Vivi num hostel em Santa Apolónia, num quarto na Graça e, finalmente, em setembro de 2021, vim para esta casa. Atualmente estou desempregada. Em março do ano passado apanhei Covid-19. Não quis ficar internada e assinei um termo de responsabilidade e continuei a trabalhar. A doença foi-se agravando. Estava com uma pneumonia bacteriana. Emagreci 10 quilos. Passei o Natal com a minha filha e fui internada quase no fim do ano. Só tive alta a 21 de janeiro. Tenho estado de baixa porque, além da pneumonia, tenho um enfisema pulmonar. O último trabalho que tive foi na Unidade de Acompanhamento e Vigilância Terapêutica da Santa Casa da Misericórdia. A Santa Casa é o amor da minha vida, adoro trabalhar ali. Estou à espera que me chamem para voltar num horário compatível com os horários da minha filha. Quero voltar a trabalhar com toxicodependentes. Apesar de não saberem os meus antecedentes, confiavam em mim e eu conseguia convencê-los a irem às consultas.

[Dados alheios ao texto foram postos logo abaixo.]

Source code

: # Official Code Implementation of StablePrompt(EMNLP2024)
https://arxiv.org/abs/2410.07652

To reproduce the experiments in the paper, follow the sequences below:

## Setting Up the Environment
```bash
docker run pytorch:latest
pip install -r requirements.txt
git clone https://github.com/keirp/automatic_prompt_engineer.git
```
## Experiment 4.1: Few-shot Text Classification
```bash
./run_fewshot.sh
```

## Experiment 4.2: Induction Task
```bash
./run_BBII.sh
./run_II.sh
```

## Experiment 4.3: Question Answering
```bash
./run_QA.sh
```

Até fiz uma formação sobre saúde mental e drogas, mas já sabia aquilo de cor e salteado. Tive como colegas o psicólogo da carrinha da metadona e o médico do centro das Taipas. Eu sabia tudo sobre consumos. Fumei heroína e consumi cocaína. A minha droga de eleição era a cocaína. Só que ao consumir heroína fiquei dependente. Comecei a consumir para tirar as dores do corpo e para me acalmar da cocaína. A coca é uma droga explosiva. Um excitante. E a heroína é uma droga que depois abranda, só que ao abrandar causa danos no corpo. Não é como o haxixe, quando não há, não há problema. A cocaína dá dependência física. Tinha muitos espasmos e não conseguia dormir: ia para a cama com a ansiedade de consumir. A heroína é a droga dos pobres. Fumam-se 5 euros, tira a ressaca e a gente anda bem. Depois a cabeça começa a trabalhar para a cocaína. Mas isso são águas passadas.

Foto: Bruno Colaço

Futuro

Desde que tenho a minha filha comigo o que mais gosto de fazer é passear com ela. No domingo fomos a Belém. Visitámos o Museu dos Coches e o da Marinha, e fomos ao Mosteiro dos Jerónimos. Com 5 euros comemos as duas na McDonald’s. Recebo o subsídio de desemprego, que não chega para as minhas despesas, mas a família ajuda­-me. Não compro roupa há um ano, exceto este vestido que levei à procissão. A prioridade é a minha filha que já está na escola. A roupa do ano passado já não lhe serve e da escola estão sempre a pedir material. Os sonhos passam por voltar a trabalhar e ter casa própria em Lisboa. Não gosto da mentalidade das pessoas da zona rural. Lá, um homem de cabelo comprido é drogado, mas se aparecer na televisão já é famoso. Gostava de viajar, mas não tenho possibilidades. Gostava de ir à Grécia. Visitar Santorini, por causa das praias lindas e daquele casario todo branco. Já a minha filha gostava de ir à Disneyland Paris. Mas para mim, Paris – dizem que é a cidade do amor – é mesmo Lisboa.  

*Artigo originalmente publicado na revista que celebra os 35º anos da Máxima.